𝗧𝗵𝗲 𝗥𝗶𝘀𝗸 𝗶𝗻 𝗕𝘂𝘆𝗶𝗻𝗴 𝗢𝗳𝗳𝗶𝗰𝗲 𝗦𝗽𝗮𝗰𝗲
Most investors I speak to ask the same questions when evaluating an office space:
"𝙒𝙝𝙖𝙩'𝙨 𝙩𝙝𝙚 𝙥𝙧𝙞𝙘𝙚 𝙥𝙚𝙧 𝙨𝙦 𝙛𝙩? 𝙒𝙝𝙖𝙩'𝙨 𝙩𝙝𝙚 𝙧𝙚𝙣𝙩𝙖𝙡 𝙮𝙞𝙚𝙡𝙙? 𝙄𝙨 𝙞𝙩 𝙖 𝙂𝙧𝙖𝙙𝙚 𝘼 𝙗𝙪𝙞𝙡𝙙𝙞𝙣𝙜?"
These are good questions. But there's one question almost nobody asks, and it's the one that matters most:
"𝗪𝗵𝗲𝗻 𝗱𝗼𝗲𝘀 𝘁𝗵𝗲 𝗹𝗼𝗰𝗸–𝗶𝗻 𝗽𝗲𝗿𝗶𝗼𝗱 𝗲𝗻𝗱?"
In my experience of over 20 years in this Industry, this is where investors get caught off guard.
Here's how it works. A typical commercial lease in India is structured for 9 years total. But the lock-in, the period during which the tenant is legally bound to stay, is often just 3 years. After that, the tenant can exit with a few months' notice.

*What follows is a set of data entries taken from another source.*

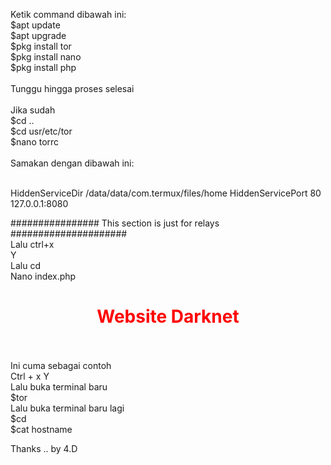 Ketik command dibawah ini:
<br>
$apt update
<br>
$apt upgrade
<br>
$pkg install tor
<br>
$pkg install nano
<br>
$pkg install php
<br>
<br>
Tunggu hingga proses selesai
<br>
<br>
Jika sudah 
<br>
$cd ..
<br>
$cd usr/etc/tor
<br>
$nano torrc
<br>
<br>
Samakan dengan dibawah ini:
<br>
<br>

HiddenServiceDir /data/data/com.termux/files/home
HiddenServicePort 80 127.0.0.1:8080

################ This section is just for relays #####################
<br>
Lalu ctrl+x 
<br>
Y
<br>
Lalu cd
<br>
Nano index.php
<br>
<center><h1><font color="red">Website Darknet</font></h1></center>
<br>
<br>
Ini cuma sebagai contoh
<br>
Ctrl + x Y
<br>
Lalu buka terminal baru
<br>
$tor
<br>
Lalu buka terminal baru lagi
<br>
$cd
<br>
$cat hostname
<br>

Thanks .. by 4.D
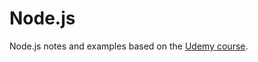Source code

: # Node.js
Node.js notes and examples based on the [Udemy course](https://www.udemy.com/the-complete-nodejs-developer-course-2/). 
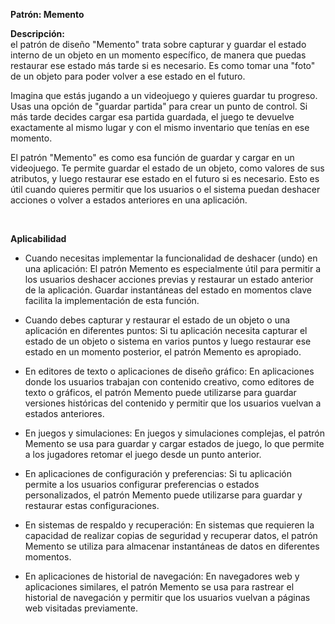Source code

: 

**Patrón: Memento**

**Descripción:** <br>
el patrón de diseño "Memento" trata sobre capturar y guardar el estado interno de un objeto en un momento específico, de manera que puedas restaurar ese estado más tarde si es necesario. Es como tomar una "foto" de un objeto para poder volver a ese estado en el futuro.

Imagina que estás jugando a un videojuego y quieres guardar tu progreso. Usas una opción de "guardar partida" para crear un punto de control. Si más tarde decides cargar esa partida guardada, el juego te devuelve exactamente al mismo lugar y con el mismo inventario que tenías en ese momento.

El patrón "Memento" es como esa función de guardar y cargar en un videojuego. Te permite guardar el estado de un objeto, como valores de sus atributos, y luego restaurar ese estado en el futuro si es necesario. Esto es útil cuando quieres permitir que los usuarios o el sistema puedan deshacer acciones o volver a estados anteriores en una aplicación.

<br>

**Aplicabilidad**
- Cuando necesitas implementar la funcionalidad de deshacer (undo) en una aplicación: El patrón Memento es especialmente útil para permitir a los usuarios deshacer acciones previas y restaurar un estado anterior de la aplicación. Guardar instantáneas del estado en momentos clave facilita la implementación de esta función.

- Cuando debes capturar y restaurar el estado de un objeto o una aplicación en diferentes puntos: Si tu aplicación necesita capturar el estado de un objeto o sistema en varios puntos y luego restaurar ese estado en un momento posterior, el patrón Memento es apropiado.

- En editores de texto o aplicaciones de diseño gráfico: En aplicaciones donde los usuarios trabajan con contenido creativo, como editores de texto o gráficos, el patrón Memento puede utilizarse para guardar versiones históricas del contenido y permitir que los usuarios vuelvan a estados anteriores.

- En juegos y simulaciones: En juegos y simulaciones complejas, el patrón Memento se usa para guardar y cargar estados de juego, lo que permite a los jugadores retomar el juego desde un punto anterior.

- En aplicaciones de configuración y preferencias: Si tu aplicación permite a los usuarios configurar preferencias o estados personalizados, el patrón Memento puede utilizarse para guardar y restaurar estas configuraciones.

- En sistemas de respaldo y recuperación: En sistemas que requieren la capacidad de realizar copias de seguridad y recuperar datos, el patrón Memento se utiliza para almacenar instantáneas de datos en diferentes momentos.

- En aplicaciones de historial de navegación: En navegadores web y aplicaciones similares, el patrón Memento se usa para rastrear el historial de navegación y permitir que los usuarios vuelvan a páginas web visitadas previamente.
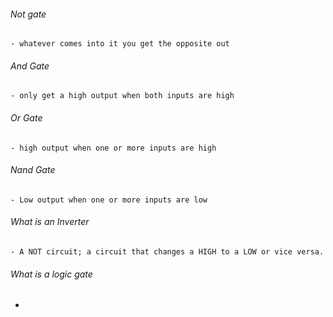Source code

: ###### Not gate
	- whatever comes into it you get the opposite out

###### And Gate
	- only get a high output when both inputs are high

###### Or Gate
	- high output when one or more inputs are high 

###### Nand Gate
	- Low output when one or more inputs are low

###### What is an Inverter
	- A NOT circuit; a circuit that changes a HIGH to a LOW or vice versa.

###### What is a logic gate
- 



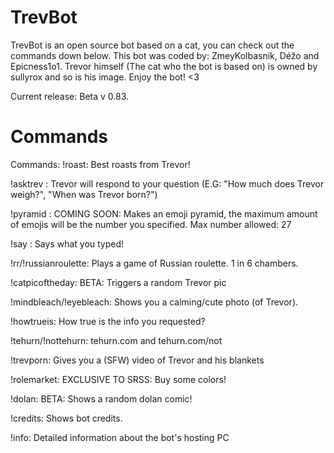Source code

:# TrevBot
TrevBot is an open source bot based on a cat, you can check out the commands down below. This bot was coded by: ZmeyKolbasnik, Déžo and Epicness1o1. Trevor himself (The cat who the bot is based on) is owned by sullyrox and so is his image. Enjoy the bot! <3

Current release: Beta v 0.83.
# Commands
Commands: 
!roast: Best roasts from Trevor! 

!asktrev <question>: Trevor will respond to your question (E.G: "How much does Trevor weigh?", "When was Trevor born?") 

!pyramid <number>: COMING SOON: Makes an emoji pyramid, the maximum amount of emojis will be the number you specified. Max number allowed: 27 

!say <phrase>: Says what you typed! 

!rr/!russianroulette: Plays a game of Russian roulette. 1 in 6 chambers.

!catpicoftheday: BETA: Triggers a random Trevor pic

!mindbleach/!eyebleach: Shows you a calming/cute photo (of Trevor).

!howtrueis: How true is the info you requested?

!tehurn/!nottehurn: tehurn.com and tehurn.com/not

!trevporn: Gives you a (SFW) video of Trevor and his blankets 

!rolemarket: EXCLUSIVE TO SRSS: Buy some colors! 

!dolan: BETA: Shows a random dolan comic! 

!credits: Shows bot credits. 

!info: Detailed information about the bot's hosting PC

So you might buy a property that looks "fully leased" and stable, only to find that the lock-in expires in 18 months. Suddenly, your "assured income" asset becomes a vacant one, and you're staring at the carrying cost with no rent coming in.
What I always tell investors: before anything else, read the lease. Specifically, look at:
- The remaining lock-in period (not just the total lease term)

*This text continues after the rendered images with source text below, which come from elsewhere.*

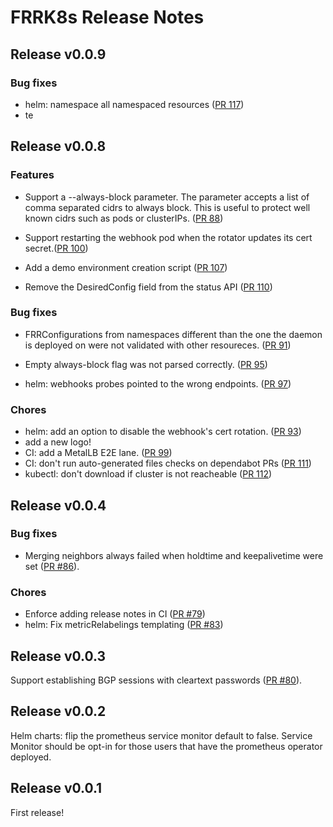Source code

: # FRRK8s Release Notes

## Release v0.0.9

### Bug fixes
 - helm: namespace all namespaced resources ([PR 117](https://github.com/metallb/frr-k8s/pull/117))
- te
## Release v0.0.8

### Features

- Support a --always-block parameter. The parameter accepts a list of comma separated cidrs to always block. This is useful to protect well known cidrs such as pods or clusterIPs. ([PR 88](https://github.com/metallb/frr-k8s/pull/88))
- Support restarting the webhook pod when the rotator updates its cert secret.([PR 100](https://github.com/metallb/frr-k8s/pull/100))
- Add a demo environment creation script ([PR 107](https://github.com/metallb/frr-k8s/pull/107))

- Remove the DesiredConfig field from the status API ([PR 110](https://github.com/metallb/frr-k8s/pull/110))

### Bug fixes

- FRRConfigurations from namespaces different than the one the daemon is deployed on were not validated with other resoureces. ([PR 91](https://github.com/metallb/frr-k8s/pull/91))

- Empty always-block flag was not parsed correctly. ([PR 95](https://github.com/metallb/frr-k8s/pull/95))

- helm: webhooks probes pointed to the wrong endpoints. ([PR 97](https://github.com/metallb/frr-k8s/pull/97))

### Chores

- helm: add an option to disable the webhook's cert rotation. ([PR 93](https://github.com/metallb/frr-k8s/pull/93))
- add a new logo!
- CI: add a MetalLB E2E lane. ([PR 99](https://github.com/metallb/frr-k8s/pull/99))
- CI: don't run auto-generated files checks on dependabot PRs ([PR 111](https://github.com/metallb/frr-k8s/pull/111))
- kubectl: don't download if cluster is not reacheable ([PR 112](https://github.com/metallb/frr-k8s/pull/112))

## Release v0.0.4

### Bug fixes

- Merging neighbors always failed when holdtime and keepalivetime were set ([PR #86](https://github.com/metallb/frr-k8s/pull/86)).

### Chores

- Enforce adding release notes in CI ([PR #79](https://github.com/metallb/frr-k8s/pull/79))
- helm: Fix metricRelabelings templating ([PR #83](https://github.com/metallb/frr-k8s/pull/83))

## Release v0.0.3

Support establishing BGP sessions with cleartext passwords ([PR #80](https://github.com/metallb/frr-k8s/pull/80)).

## Release v0.0.2

Helm charts: flip the prometheus service monitor default to false. Service Monitor should be opt-in for those users that have
the prometheus operator deployed.

## Release v0.0.1

First release!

- The notice period required for exit
- Any rent-free or fit-out periods already consumed
- Whether the lease has a renewal clause, and on whose terms
A property with a strong tenant and 6 years of lock-in remaining is a very different investment from one with the same tenant but only 18 months left on the lock-in. The numbers look the same on paper. The risk profile is completely different.
Buy the lease, not just the property.